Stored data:
========================================================================
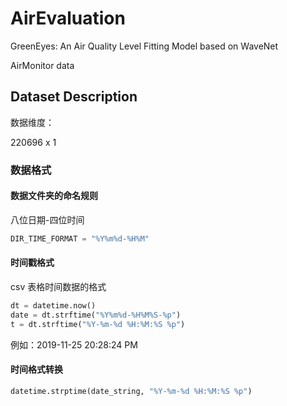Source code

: # AirEvaluation

GreenEyes: An Air Quality Level Fitting Model based on WaveNet

AirMonitor data

## Dataset Description

数据维度：

220696 x 1

### 数据格式

#### 数据文件夹的命名规则

八位日期-四位时间

```Python
DIR_TIME_FORMAT = "%Y%m%d-%H%M"
```

#### 时间戳格式

csv 表格时间数据的格式

```Python
dt = datetime.now()
date = dt.strftime("%Y%m%d-%H%M%S-%p")
t = dt.strftime("%Y-%m-%d %H:%M:%S %p")
```

例如：2019-11-25 20:28:24 PM

#### 时间格式转换

```Python
datetime.strptime(date_string, "%Y-%m-%d %H:%M:%S %p")
```
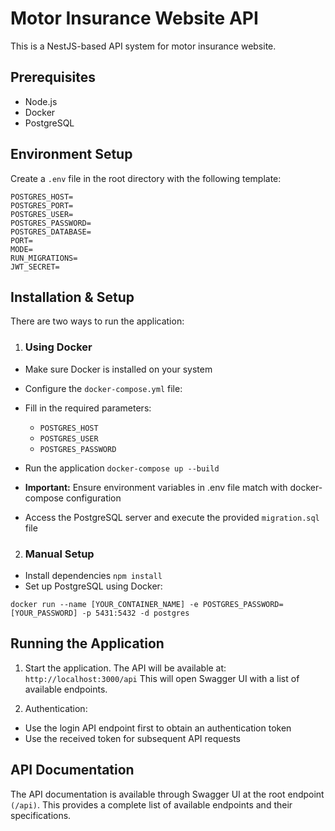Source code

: # Motor Insurance Website API

This is a NestJS-based API system for motor insurance website.

## Prerequisites

- Node.js
- Docker
- PostgreSQL

## Environment Setup

Create a `.env` file in the root directory with the following template:

```
POSTGRES_HOST=
POSTGRES_PORT=
POSTGRES_USER=
POSTGRES_PASSWORD=
POSTGRES_DATABASE=
PORT=
MODE=
RUN_MIGRATIONS=
JWT_SECRET=
```

## Installation & Setup

There are two ways to run the application:

1.  ### Using Docker

- Make sure Docker is installed on your system
- Configure the `docker-compose.yml` file:

- Fill in the required parameters:

  - `POSTGRES_HOST`
  - `POSTGRES_USER`
  - `POSTGRES_PASSWORD`

- Run the application
  `docker-compose up --build`
- **Important:** Ensure environment variables in .env file match with docker-compose configuration
- Access the PostgreSQL server and execute the provided `migration.sql` file

2. ### Manual Setup

- Install dependencies
  `npm install`
- Set up PostgreSQL using Docker:

```
docker run --name [YOUR_CONTAINER_NAME] -e POSTGRES_PASSWORD=[YOUR_PASSWORD] -p 5431:5432 -d postgres
```

## Running the Application

1. Start the application. The API will be available at:
   `http://localhost:3000/api`
   This will open Swagger UI with a list of available endpoints.

2. Authentication:

- Use the login API endpoint first to obtain an authentication token
- Use the received token for subsequent API requests

## API Documentation

The API documentation is available through Swagger UI at the root endpoint `(/api)`. This provides a complete list of available endpoints and their specifications.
========================================================================
Where does the word "list" appear in the records above? Return every line that holds it.

   This will open Swagger UI with a list of available endpoints.
The API documentation is available through Swagger UI at the root endpoint `(/api)`. This provides a complete list of available endpoints and their specifications.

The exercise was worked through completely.